#### DATA EXTRACT
= Beginning of Section =
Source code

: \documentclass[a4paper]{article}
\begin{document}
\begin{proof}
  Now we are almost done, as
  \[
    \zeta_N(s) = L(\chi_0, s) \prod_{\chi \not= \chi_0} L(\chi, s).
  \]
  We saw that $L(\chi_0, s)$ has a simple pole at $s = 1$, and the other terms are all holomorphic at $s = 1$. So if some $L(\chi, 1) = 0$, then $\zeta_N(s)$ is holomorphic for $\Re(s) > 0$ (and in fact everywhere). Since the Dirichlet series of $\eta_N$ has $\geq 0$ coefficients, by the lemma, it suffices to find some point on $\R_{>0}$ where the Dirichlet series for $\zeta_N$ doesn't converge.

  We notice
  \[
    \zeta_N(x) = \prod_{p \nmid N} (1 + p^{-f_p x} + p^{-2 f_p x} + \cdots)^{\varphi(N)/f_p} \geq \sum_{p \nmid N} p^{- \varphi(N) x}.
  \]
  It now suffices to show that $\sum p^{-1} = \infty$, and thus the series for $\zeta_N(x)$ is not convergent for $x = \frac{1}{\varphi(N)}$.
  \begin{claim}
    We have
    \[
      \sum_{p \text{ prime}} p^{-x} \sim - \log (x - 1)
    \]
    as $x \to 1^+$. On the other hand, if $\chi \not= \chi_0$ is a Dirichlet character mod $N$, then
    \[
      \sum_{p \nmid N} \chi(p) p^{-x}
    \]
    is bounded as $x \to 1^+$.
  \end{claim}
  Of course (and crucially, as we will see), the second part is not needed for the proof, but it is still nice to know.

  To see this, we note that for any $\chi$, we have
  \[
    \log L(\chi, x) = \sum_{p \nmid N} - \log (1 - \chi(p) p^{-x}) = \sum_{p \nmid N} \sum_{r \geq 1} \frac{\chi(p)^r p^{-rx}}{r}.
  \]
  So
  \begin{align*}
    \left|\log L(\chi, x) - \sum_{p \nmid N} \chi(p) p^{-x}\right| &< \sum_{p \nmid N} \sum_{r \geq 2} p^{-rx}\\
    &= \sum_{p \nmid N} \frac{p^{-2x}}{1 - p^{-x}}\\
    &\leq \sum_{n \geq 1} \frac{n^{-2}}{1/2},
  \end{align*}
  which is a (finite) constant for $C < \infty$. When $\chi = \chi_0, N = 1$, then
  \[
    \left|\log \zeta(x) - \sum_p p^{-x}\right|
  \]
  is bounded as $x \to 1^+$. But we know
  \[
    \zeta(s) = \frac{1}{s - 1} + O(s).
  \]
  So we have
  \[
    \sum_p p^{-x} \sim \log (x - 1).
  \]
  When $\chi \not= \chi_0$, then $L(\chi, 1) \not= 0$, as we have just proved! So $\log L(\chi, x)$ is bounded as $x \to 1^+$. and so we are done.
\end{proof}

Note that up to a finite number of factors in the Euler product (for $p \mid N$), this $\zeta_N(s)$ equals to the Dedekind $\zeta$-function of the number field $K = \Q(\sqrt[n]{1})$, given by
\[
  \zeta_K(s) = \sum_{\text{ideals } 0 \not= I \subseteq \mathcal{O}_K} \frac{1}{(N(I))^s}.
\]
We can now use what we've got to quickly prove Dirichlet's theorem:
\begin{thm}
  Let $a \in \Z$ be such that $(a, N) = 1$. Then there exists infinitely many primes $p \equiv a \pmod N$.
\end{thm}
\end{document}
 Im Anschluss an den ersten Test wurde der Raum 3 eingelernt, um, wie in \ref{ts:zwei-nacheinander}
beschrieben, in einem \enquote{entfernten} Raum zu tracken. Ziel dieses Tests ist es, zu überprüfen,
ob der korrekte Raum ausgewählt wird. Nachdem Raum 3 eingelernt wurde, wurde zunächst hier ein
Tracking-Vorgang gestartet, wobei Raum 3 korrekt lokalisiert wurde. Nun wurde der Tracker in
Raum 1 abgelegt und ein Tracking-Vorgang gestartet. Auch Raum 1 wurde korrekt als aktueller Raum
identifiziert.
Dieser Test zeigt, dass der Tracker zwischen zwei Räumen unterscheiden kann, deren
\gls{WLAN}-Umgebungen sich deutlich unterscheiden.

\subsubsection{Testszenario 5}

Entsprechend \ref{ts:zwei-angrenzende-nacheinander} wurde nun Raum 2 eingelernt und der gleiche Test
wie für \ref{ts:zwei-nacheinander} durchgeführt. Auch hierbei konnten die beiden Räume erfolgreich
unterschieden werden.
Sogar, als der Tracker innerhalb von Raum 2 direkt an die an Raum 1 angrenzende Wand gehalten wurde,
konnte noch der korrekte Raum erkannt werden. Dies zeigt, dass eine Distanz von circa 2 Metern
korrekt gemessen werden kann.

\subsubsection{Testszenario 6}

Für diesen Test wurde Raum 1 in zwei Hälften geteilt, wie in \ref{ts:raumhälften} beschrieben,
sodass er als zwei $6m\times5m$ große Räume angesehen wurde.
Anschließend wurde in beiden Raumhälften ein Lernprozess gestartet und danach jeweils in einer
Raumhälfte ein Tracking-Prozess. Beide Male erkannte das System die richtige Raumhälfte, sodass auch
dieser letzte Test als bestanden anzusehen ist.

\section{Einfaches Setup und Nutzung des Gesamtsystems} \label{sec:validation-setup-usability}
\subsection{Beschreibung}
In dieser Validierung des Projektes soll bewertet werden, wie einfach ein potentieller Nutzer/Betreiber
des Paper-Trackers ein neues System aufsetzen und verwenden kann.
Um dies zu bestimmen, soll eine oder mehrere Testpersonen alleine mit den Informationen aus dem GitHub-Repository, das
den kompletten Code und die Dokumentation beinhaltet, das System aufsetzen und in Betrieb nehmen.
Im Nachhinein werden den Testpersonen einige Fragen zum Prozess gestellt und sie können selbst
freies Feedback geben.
= End of Section =
#### DIRECTIONS
Count the lines in the records above that contain "korrekte". Reply with the number only.

#### FINAL ANSWER
2